From 2822ec364b275e19df952f1e17d31827da7f6bf2 Mon Sep 17 00:00:00 2001
From: unkn0w7n <51942695+unkn0w7n@users.noreply.github.com>
Date: Sun, 10 Mar 2024 16:47:46 +0530
Subject: [PATCH] Nat Geo

fix images
---
 recipes/natgeo.recipe    | 126 +++++++++++++++++++++++++--------------
 recipes/natgeomag.recipe | 126 +++++++++++++++++++++++++--------------
 2 files changed, 164 insertions(+), 88 deletions(-)

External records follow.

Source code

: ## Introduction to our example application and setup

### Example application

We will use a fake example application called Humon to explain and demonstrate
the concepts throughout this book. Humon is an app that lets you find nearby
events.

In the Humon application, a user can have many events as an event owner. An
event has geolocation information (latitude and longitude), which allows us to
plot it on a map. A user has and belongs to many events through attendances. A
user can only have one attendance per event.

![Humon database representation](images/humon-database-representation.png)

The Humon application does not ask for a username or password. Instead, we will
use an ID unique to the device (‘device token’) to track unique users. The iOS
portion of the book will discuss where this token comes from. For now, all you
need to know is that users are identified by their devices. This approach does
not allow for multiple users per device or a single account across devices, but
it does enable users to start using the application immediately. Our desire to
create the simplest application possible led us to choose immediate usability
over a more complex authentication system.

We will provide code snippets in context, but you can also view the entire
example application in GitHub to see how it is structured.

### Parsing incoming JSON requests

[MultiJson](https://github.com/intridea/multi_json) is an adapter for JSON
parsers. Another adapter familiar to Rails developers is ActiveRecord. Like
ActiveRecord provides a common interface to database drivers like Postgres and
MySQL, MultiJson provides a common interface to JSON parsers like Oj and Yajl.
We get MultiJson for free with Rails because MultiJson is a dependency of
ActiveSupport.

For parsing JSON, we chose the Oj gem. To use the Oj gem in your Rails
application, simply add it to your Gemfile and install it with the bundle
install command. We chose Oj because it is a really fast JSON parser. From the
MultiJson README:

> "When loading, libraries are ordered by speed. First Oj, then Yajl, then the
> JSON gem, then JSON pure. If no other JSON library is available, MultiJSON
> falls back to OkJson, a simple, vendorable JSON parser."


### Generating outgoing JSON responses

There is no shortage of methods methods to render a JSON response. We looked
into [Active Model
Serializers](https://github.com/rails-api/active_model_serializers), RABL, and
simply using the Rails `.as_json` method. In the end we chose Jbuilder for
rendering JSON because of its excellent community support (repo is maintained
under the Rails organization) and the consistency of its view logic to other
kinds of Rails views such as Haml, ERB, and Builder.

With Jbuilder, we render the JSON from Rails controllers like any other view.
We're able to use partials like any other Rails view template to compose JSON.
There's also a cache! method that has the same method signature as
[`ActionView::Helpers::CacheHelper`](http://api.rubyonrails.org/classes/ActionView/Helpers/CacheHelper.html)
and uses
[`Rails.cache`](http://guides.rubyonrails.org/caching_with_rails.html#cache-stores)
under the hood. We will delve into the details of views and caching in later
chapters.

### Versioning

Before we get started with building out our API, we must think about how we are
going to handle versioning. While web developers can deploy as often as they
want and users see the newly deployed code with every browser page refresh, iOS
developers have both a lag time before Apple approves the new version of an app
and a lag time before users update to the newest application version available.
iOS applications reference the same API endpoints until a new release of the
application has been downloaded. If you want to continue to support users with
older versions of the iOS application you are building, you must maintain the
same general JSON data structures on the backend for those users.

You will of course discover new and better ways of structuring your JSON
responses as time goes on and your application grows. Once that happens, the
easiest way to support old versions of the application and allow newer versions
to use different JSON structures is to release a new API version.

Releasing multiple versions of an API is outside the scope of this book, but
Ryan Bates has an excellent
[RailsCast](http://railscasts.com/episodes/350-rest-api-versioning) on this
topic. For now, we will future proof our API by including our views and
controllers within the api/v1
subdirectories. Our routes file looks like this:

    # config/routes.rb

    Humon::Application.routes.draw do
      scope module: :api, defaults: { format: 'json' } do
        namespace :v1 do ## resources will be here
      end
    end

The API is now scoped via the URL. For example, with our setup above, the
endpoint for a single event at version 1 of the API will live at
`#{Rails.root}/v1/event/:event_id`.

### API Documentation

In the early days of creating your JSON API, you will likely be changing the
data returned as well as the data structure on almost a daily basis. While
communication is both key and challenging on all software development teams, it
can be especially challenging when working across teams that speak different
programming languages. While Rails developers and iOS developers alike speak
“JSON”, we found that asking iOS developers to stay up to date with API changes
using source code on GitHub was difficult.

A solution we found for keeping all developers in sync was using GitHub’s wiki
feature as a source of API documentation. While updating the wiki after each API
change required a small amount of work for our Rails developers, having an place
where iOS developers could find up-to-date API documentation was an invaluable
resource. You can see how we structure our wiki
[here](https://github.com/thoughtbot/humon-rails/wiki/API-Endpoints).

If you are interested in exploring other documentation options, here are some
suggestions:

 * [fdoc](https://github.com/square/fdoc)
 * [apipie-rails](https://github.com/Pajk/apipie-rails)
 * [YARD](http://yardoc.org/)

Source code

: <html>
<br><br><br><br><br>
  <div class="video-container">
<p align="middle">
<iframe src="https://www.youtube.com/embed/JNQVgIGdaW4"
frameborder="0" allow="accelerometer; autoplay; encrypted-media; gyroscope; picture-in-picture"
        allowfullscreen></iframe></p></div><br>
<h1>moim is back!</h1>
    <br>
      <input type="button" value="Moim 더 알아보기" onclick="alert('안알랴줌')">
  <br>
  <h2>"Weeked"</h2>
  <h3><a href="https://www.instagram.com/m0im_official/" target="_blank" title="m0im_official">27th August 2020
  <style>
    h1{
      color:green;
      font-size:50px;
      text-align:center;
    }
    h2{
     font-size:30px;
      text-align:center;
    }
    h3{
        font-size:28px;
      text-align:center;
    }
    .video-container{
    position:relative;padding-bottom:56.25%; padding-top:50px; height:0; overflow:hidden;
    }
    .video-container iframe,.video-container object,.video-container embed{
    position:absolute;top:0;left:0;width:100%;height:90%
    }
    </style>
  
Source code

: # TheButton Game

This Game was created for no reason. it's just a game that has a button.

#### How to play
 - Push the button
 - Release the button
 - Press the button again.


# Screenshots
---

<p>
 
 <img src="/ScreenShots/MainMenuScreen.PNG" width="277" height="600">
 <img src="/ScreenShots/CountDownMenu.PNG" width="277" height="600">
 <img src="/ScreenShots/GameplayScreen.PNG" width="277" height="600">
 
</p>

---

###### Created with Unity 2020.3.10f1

diff --git a/recipes/natgeo.recipe b/recipes/natgeo.recipe
index b8a42b1311..345830095a 100644
--- a/recipes/natgeo.recipe
+++ b/recipes/natgeo.recipe
@@ -20,8 +20,6 @@ def extract_json(raw):
     s = raw.find("window['__natgeo__']")
     script = raw[s:raw.find('</script>', s)]
     data = json.loads(script[script.find('{'):].rstrip(';'))['page']['content']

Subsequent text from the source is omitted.